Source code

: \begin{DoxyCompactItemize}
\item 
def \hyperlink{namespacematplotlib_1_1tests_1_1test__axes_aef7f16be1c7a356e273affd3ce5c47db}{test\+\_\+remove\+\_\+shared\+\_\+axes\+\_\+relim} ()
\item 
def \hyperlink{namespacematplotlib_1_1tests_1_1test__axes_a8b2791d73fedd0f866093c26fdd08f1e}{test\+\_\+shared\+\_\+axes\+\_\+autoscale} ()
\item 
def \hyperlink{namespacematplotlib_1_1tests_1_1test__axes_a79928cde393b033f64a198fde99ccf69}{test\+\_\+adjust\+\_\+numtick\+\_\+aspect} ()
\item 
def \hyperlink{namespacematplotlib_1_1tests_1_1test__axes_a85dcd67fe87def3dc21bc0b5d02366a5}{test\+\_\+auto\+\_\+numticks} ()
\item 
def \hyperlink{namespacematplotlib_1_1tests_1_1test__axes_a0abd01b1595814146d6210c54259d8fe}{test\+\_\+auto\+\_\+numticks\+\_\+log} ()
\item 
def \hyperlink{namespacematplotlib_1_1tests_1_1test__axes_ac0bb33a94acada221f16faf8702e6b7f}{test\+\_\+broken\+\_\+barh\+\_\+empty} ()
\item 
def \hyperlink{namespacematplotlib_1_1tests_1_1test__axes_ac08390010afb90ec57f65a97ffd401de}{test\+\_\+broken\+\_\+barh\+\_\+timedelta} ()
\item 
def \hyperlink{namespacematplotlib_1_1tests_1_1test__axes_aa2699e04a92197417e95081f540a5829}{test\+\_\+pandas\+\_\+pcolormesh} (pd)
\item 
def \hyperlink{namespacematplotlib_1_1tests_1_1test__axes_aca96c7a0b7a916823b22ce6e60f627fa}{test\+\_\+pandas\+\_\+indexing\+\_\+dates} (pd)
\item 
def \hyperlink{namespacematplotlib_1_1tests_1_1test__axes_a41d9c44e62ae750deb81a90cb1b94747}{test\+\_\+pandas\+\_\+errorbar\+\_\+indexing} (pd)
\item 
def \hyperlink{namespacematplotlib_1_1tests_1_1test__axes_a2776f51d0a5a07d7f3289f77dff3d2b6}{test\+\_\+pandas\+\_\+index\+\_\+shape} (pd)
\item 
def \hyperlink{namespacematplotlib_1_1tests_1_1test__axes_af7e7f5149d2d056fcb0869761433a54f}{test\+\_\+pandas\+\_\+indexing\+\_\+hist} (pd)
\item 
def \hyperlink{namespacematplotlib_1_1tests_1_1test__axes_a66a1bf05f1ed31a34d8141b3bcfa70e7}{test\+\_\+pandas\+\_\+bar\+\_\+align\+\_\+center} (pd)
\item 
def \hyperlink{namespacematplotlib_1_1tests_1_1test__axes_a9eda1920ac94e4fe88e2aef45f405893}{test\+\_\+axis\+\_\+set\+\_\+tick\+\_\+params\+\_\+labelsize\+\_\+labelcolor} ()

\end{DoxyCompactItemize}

........

Task brief
From the material above, count the lines that include "barh" and give only the total.

Response box
2